╭─ INPUT MATERIAL
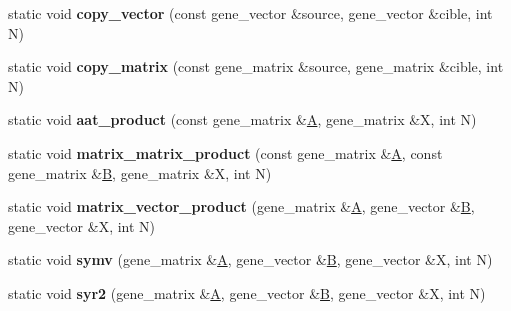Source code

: \begin{DoxyCompactItemize}
static void {\bfseries copy\+\_\+vector} (const gene\+\_\+vector \&source, gene\+\_\+vector \&cible, int N)
\item 
\mbox{\label{class_s_t_l__interface_a39046fc2eadea7d186c78c75243802e0}} 
static void {\bfseries copy\+\_\+matrix} (const gene\+\_\+matrix \&source, gene\+\_\+matrix \&cible, int N)
\item 
\mbox{\label{class_s_t_l__interface_a148dbc43db30109f1133a692909c1ed6}} 
static void {\bfseries aat\+\_\+product} (const gene\+\_\+matrix \&\hyperlink{group___core___module_class_eigen_1_1_matrix}{A}, gene\+\_\+matrix \&X, int N)
\item 
\mbox{\label{class_s_t_l__interface_a062057e758b4cc7e84a2e5d900f0527d}} 
static void {\bfseries matrix\+\_\+matrix\+\_\+product} (const gene\+\_\+matrix \&\hyperlink{group___core___module_class_eigen_1_1_matrix}{A}, const gene\+\_\+matrix \&\hyperlink{group___core___module_class_eigen_1_1_matrix}{B}, gene\+\_\+matrix \&X, int N)
\item 
\mbox{\label{class_s_t_l__interface_ad7400c19bfc252675ddb79f2e990b4a6}} 
static void {\bfseries matrix\+\_\+vector\+\_\+product} (gene\+\_\+matrix \&\hyperlink{group___core___module_class_eigen_1_1_matrix}{A}, gene\+\_\+vector \&\hyperlink{group___core___module_class_eigen_1_1_matrix}{B}, gene\+\_\+vector \&X, int N)
\item 
\mbox{\label{class_s_t_l__interface_a0abb3e5c9d352a4c0e913185b1cce4ab}} 
static void {\bfseries symv} (gene\+\_\+matrix \&\hyperlink{group___core___module_class_eigen_1_1_matrix}{A}, gene\+\_\+vector \&\hyperlink{group___core___module_class_eigen_1_1_matrix}{B}, gene\+\_\+vector \&X, int N)
\item 
\mbox{\label{class_s_t_l__interface_a01bcc8a5c5b1543abb284156dab0b64c}} 
static void {\bfseries syr2} (gene\+\_\+matrix \&\hyperlink{group___core___module_class_eigen_1_1_matrix}{A}, gene\+\_\+vector \&\hyperlink{group___core___module_class_eigen_1_1_matrix}{B}, gene\+\_\+vector \&X, int N)
\item 
\mbox{\label{class_s_t_l__interface_aa8f762ed88dace8bce9b69fc931df160}} 

\end{DoxyCompactItemize}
╰─
- WHAT YOU WILL DO
Lines from the records above that hold "const" are the ones to list.

- EXERCISE SOLUTION
static void {\bfseries copy\+\_\+vector} (const gene\+\_\+vector \&source, gene\+\_\+vector \&cible, int N)
static void {\bfseries copy\+\_\+matrix} (const gene\+\_\+matrix \&source, gene\+\_\+matrix \&cible, int N)
static void {\bfseries aat\+\_\+product} (const gene\+\_\+matrix \&\hyperlink{group___core___module_class_eigen_1_1_matrix}{A}, gene\+\_\+matrix \&X, int N)
static void {\bfseries matrix\+\_\+matrix\+\_\+product} (const gene\+\_\+matrix \&\hyperlink{group___core___module_class_eigen_1_1_matrix}{A}, const gene\+\_\+matrix \&\hyperlink{group___core___module_class_eigen_1_1_matrix}{B}, gene\+\_\+matrix \&X, int N)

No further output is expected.